How to complete this task: List each line of the data that holds the string "https", please.

[Collected data]

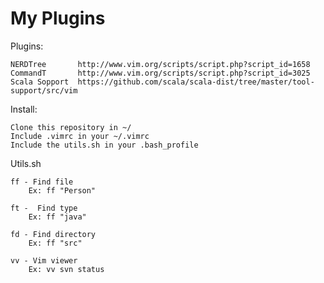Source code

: My Plugins
==========

Plugins:

	NERDTree       http://www.vim.org/scripts/script.php?script_id=1658
	CommandT       http://www.vim.org/scripts/script.php?script_id=3025
	Scala Sopport  https://github.com/scala/scala-dist/tree/master/tool-support/src/vim

Install:

	Clone this repository in ~/
	Include .vimrc in your ~/.vimrc
	Include the utils.sh in your .bash_profile

Utils.sh

	ff - Find file
		Ex: ff "Person"

	ft -  Find type
		Ex: ff "java"

	fd - Find directory
		Ex: ff "src"

	vv - Vim viewer
		Ex: vv svn status

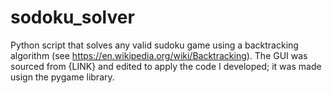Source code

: # sodoku_solver
Python script that solves any valid sudoku game using a backtracking algorithm (see https://en.wikipedia.org/wiki/Backtracking). The GUI was sourced from {LINK} and edited to apply the code I developed; it was made usign the pygame library.
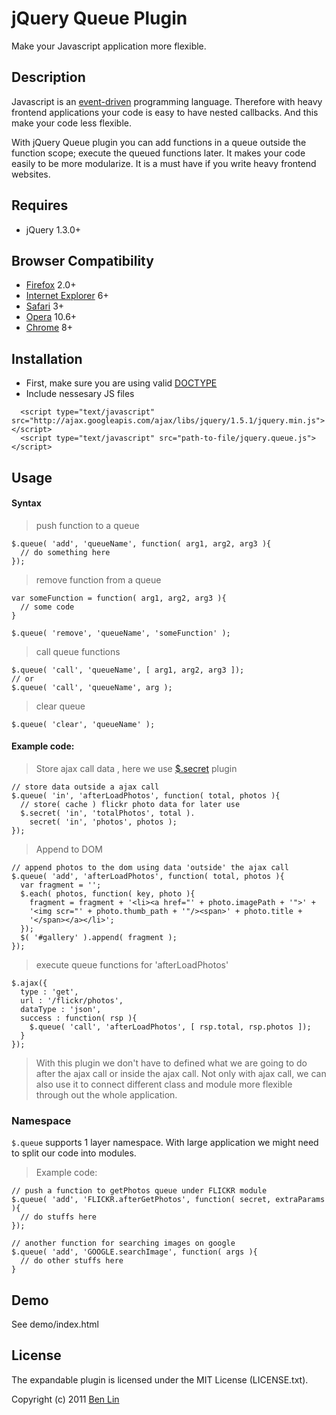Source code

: # jQuery Queue Plugin

Make your Javascript application more flexible.

## Description

Javascript is an [event-driven](http://bit.ly/ejhOOR) programming language. Therefore with heavy frontend applications your code is easy to have nested callbacks. And this make your code less flexible.

With jQuery Queue plugin you can add functions in a queue outside the function scope; execute the queued functions later. It makes your code easily to be more modularize. It is a must have if you write heavy frontend websites.

## Requires
  - jQuery 1.3.0+

## Browser Compatibility
  - [Firefox](http://mzl.la/RNaI) 2.0+
  - [Internet Explorer](http://bit.ly/9fMgIQ) 6+
  - [Safari](http://bit.ly/gMhzVR) 3+
  - [Opera](http://bit.ly/fWJzaC) 10.6+
  - [Chrome](http://bit.ly/ePHvYZ) 8+

## Installation
  - First, make sure you are using valid [DOCTYPE](http://bit.ly/hQK1Rk)
  - Include nessesary JS files

<!-- -->

      <script type="text/javascript" src="http://ajax.googleapis.com/ajax/libs/jquery/1.5.1/jquery.min.js"></script>
      <script type="text/javascript" src="path-to-file/jquery.queue.js"></script>

## Usage

#### Syntax
> push function to a queue
    
    $.queue( 'add', 'queueName', function( arg1, arg2, arg3 ){
      // do something here
    });

> remove function from a queue
    
    var someFunction = function( arg1, arg2, arg3 ){
      // some code
    }
    
    $.queue( 'remove', 'queueName', 'someFunction' );
        
> call queue functions
    
    $.queue( 'call', 'queueName', [ arg1, arg2, arg3 ]);
    // or
    $.queue( 'call', 'queueName', arg );

> clear queue

    $.queue( 'clear', 'queueName' );
    

#### Example code:

> Store ajax call data , here we use [$.secret](https://github.com/dreamerslab/jquery.secret) plugin
    
    // store data outside a ajax call
    $.queue( 'in', 'afterLoadPhotos', function( total, photos ){
      // store( cache ) flickr photo data for later use
      $.secret( 'in', 'totalPhotos', total ).
        secret( 'in', 'photos', photos );
    });

> Append to DOM 
    
    // append photos to the dom using data 'outside' the ajax call
    $.queue( 'add', 'afterLoadPhotos', function( total, photos ){
      var fragment = '';
      $.each( photos, function( key, photo ){
        fragment = fragment + '<li><a href="' + photo.imagePath + '">' + 
        '<img scr="' + photo.thumb_path + '"/><span>' + photo.title + 
        '</span></a></li>';
      });
      $( '#gallery' ).append( fragment );
    });

> execute queue functions for 'afterLoadPhotos'

    $.ajax({
      type : 'get',
      url : '/flickr/photos',
      dataType : 'json',
      success : function( rsp ){
        $.queue( 'call', 'afterLoadPhotos', [ rsp.total, rsp.photos ]);
      }
    });
    
> With this plugin we don't have to defined what we are going to do after the ajax call
or inside the ajax call. Not only with ajax call, we can also use it to connect different class and module more flexible through out the whole application.
    

### Namespace
`$.queue` supports 1 layer namespace. With large application we might need to split our code into modules.

> Example code: 
    
    // push a function to getPhotos queue under FLICKR module
    $.queue( 'add', 'FLICKR.afterGetPhotos', function( secret, extraParams ){
      // do stuffs here
    });
    
    // another function for searching images on google
    $.queue( 'add', 'GOOGLE.searchImage', function( args ){
      // do other stuffs here
    }


## Demo
See demo/index.html

## License

The expandable plugin is licensed under the MIT License (LICENSE.txt).

Copyright (c) 2011 [Ben Lin](http://dreamerslab.com)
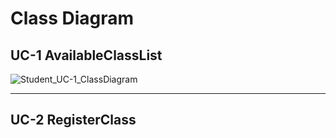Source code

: # Class Diagram

## UC-1 AvailableClassList
![Student_UC-1_ClassDiagram](https://user-images.githubusercontent.com/79308015/118356289-71517480-b5af-11eb-87cd-fabcb009b6a6.JPG)


---

## UC-2 RegisterClass
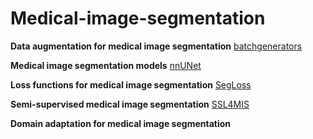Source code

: # Medical-image-segmentation

**Data augmentation for medical image segmentation**
[batchgenerators](https://github.com/MIC-DKFZ/batchgenerators)

**Medical image segmentation models**
[nnUNet](https://github.com/MIC-DKFZ/nnUNet)

**Loss functions for medical image segmentation**
[SegLoss](https://github.com/JunMa11/SegLoss)

**Semi-supervised medical image segmentation**
[SSL4MIS](https://github.com/HiLab-git/SSL4MIS)

**Domain adaptation for medical image segmentation**

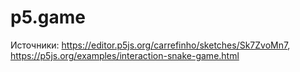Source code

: # p5.game
Источники: https://editor.p5js.org/carrefinho/sketches/Sk7ZvoMn7, https://p5js.org/examples/interaction-snake-game.html
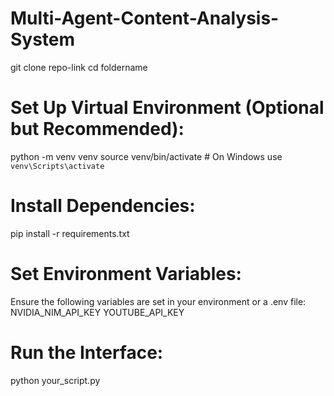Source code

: # Multi-Agent-Content-Analysis-System


git clone repo-link
cd foldername


# Set Up Virtual Environment (Optional but Recommended):
python -m venv venv
source venv/bin/activate  # On Windows use `venv\Scripts\activate`


# Install Dependencies:
pip install -r requirements.txt


# Set Environment Variables:
Ensure the following variables are set in your environment or a .env file:
NVIDIA_NIM_API_KEY
YOUTUBE_API_KEY

# Run the Interface:
python your_script.py
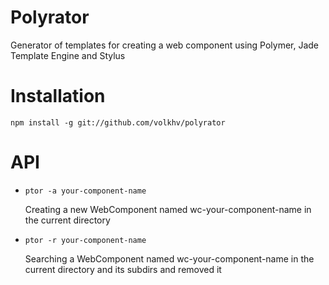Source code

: # Polyrator
Generator of templates for creating a web component using Polymer, Jade Template Engine and Stylus

# Installation

`npm install -g git://github.com/volkhv/polyrator`

# API

* `ptor -a your-component-name`

  Creating a new WebComponent named wc-your-component-name in the current directory

* `ptor -r your-component-name`

  Searching a WebComponent named wc-your-component-name in the current directory and its subdirs and removed it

Expected output:
	Scala Sopport  https://github.com/scala/scala-dist/tree/master/tool-support/src/vim
Python script that solves any valid sudoku game using a backtracking algorithm (see https://en.wikipedia.org/wiki/Backtracking). The GUI was sourced from {LINK} and edited to apply the code I developed; it was made usign the pygame library.
> Store ajax call data , here we use [$.secret](https://github.com/dreamerslab/jquery.secret) plugin
![Student_UC-1_ClassDiagram](https://user-images.githubusercontent.com/79308015/118356289-71517480-b5af-11eb-87cd-fabcb009b6a6.JPG)
[batchgenerators](https://github.com/MIC-DKFZ/batchgenerators)
[nnUNet](https://github.com/MIC-DKFZ/nnUNet)
[SegLoss](https://github.com/JunMa11/SegLoss)
[SSL4MIS](https://github.com/HiLab-git/SSL4MIS)
Источники: https://editor.p5js.org/carrefinho/sketches/Sk7ZvoMn7, https://p5js.org/examples/interaction-snake-game.html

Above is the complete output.